Problem to solve:
Write back every entry exactly as it reads, with the pictures left behind.

Saved entries:
^^^^^^^^

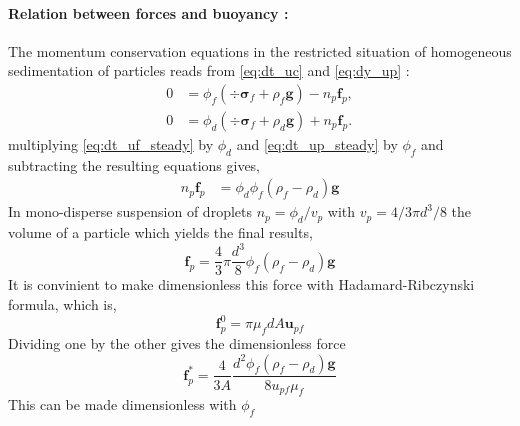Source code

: \paragraph{Relation between forces and buoyancy :} The momentum conservation equations in the restricted situation of homogeneous sedimentation of particles reads from \ref{eq:dt_uc} and \ref{eq:dy_up} :
\begin{align}
    0 
    &= \phi_f 
    \left(\div \bm{\sigma}_f
    + \rho_f \textbf{g}\right)
    - n_p \textbf{f}_p, 
    \label{eq:dt_uf_steady}
    \\
    0
    &= 
    \phi_d \left(\div \bm{\sigma}_f
    + \rho_d \textbf{g}\right)
    + n_p \textbf{f}_p. 
    \label{eq:dt_up_steady}
\end{align}
multiplying \ref{eq:dt_uf_steady} by $\phi_d$ and \ref{eq:dt_up_steady} by $\phi_f$ and subtracting the resulting equations gives, 
\begin{align}
    n_p \textbf{f}_p
    &= 
    \phi_d \phi_f (\rho_f -\rho_d ) \textbf{g}
\end{align}
In  mono-disperse suspension of droplets $n_p = \phi_d / v_p$ with $v_p =4/3\pi d^3/8$ the volume of a particle which yields the final results, 
\begin{equation*}
    \textbf{f}_p
    = 
    \frac{4}{3}\pi\frac{d^3}{8}\phi_f (\rho_f -\rho_d ) \textbf{g}
    \label{eq:drag}
\end{equation*}
It is convinient to make dimensionless this force with Hadamard-Ribczynski formula, which is, 
\begin{equation*}
    \textbf{f}^0_p = \pi \mu_f d A \textbf{u}_{pf}
\end{equation*}
Dividing one by the other gives the dimensionless force
\begin{equation*}
    \textbf{f}^*_p 
    = 
    \frac{4}{3A}\frac{d^2 \phi_f (\rho_f -\rho_d ) \textbf{g}}{8 u_{pf}\mu_f}
\end{equation*}
This can be made dimensionless with $\phi_f$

^^^^^^^^

Result:
Source code

: \paragraph{Relation between forces and buoyancy :} The momentum conservation equations in the restricted situation of homogeneous sedimentation of particles reads from \ref{eq:dt_uc} and \ref{eq:dy_up} :
\begin{align}
    0 
    &= \phi_f 
    \left(\div \bm{\sigma}_f
    + \rho_f \textbf{g}\right)
    - n_p \textbf{f}_p, 
    \label{eq:dt_uf_steady}
    \\
    0
    &= 
    \phi_d \left(\div \bm{\sigma}_f
    + \rho_d \textbf{g}\right)
    + n_p \textbf{f}_p. 
    \label{eq:dt_up_steady}
\end{align}
multiplying \ref{eq:dt_uf_steady} by $\phi_d$ and \ref{eq:dt_up_steady} by $\phi_f$ and subtracting the resulting equations gives, 
\begin{align}
    n_p \textbf{f}_p
    &= 
    \phi_d \phi_f (\rho_f -\rho_d ) \textbf{g}
\end{align}
In  mono-disperse suspension of droplets $n_p = \phi_d / v_p$ with $v_p =4/3\pi d^3/8$ the volume of a particle which yields the final results, 
\begin{equation*}
    \textbf{f}_p
    = 
    \frac{4}{3}\pi\frac{d^3}{8}\phi_f (\rho_f -\rho_d ) \textbf{g}
    \label{eq:drag}
\end{equation*}
It is convinient to make dimensionless this force with Hadamard-Ribczynski formula, which is, 
\begin{equation*}
    \textbf{f}^0_p = \pi \mu_f d A \textbf{u}_{pf}
\end{equation*}
Dividing one by the other gives the dimensionless force
\begin{equation*}
    \textbf{f}^*_p 
    = 
    \frac{4}{3A}\frac{d^2 \phi_f (\rho_f -\rho_d ) \textbf{g}}{8 u_{pf}\mu_f}
\end{equation*}
This can be made dimensionless with $\phi_f$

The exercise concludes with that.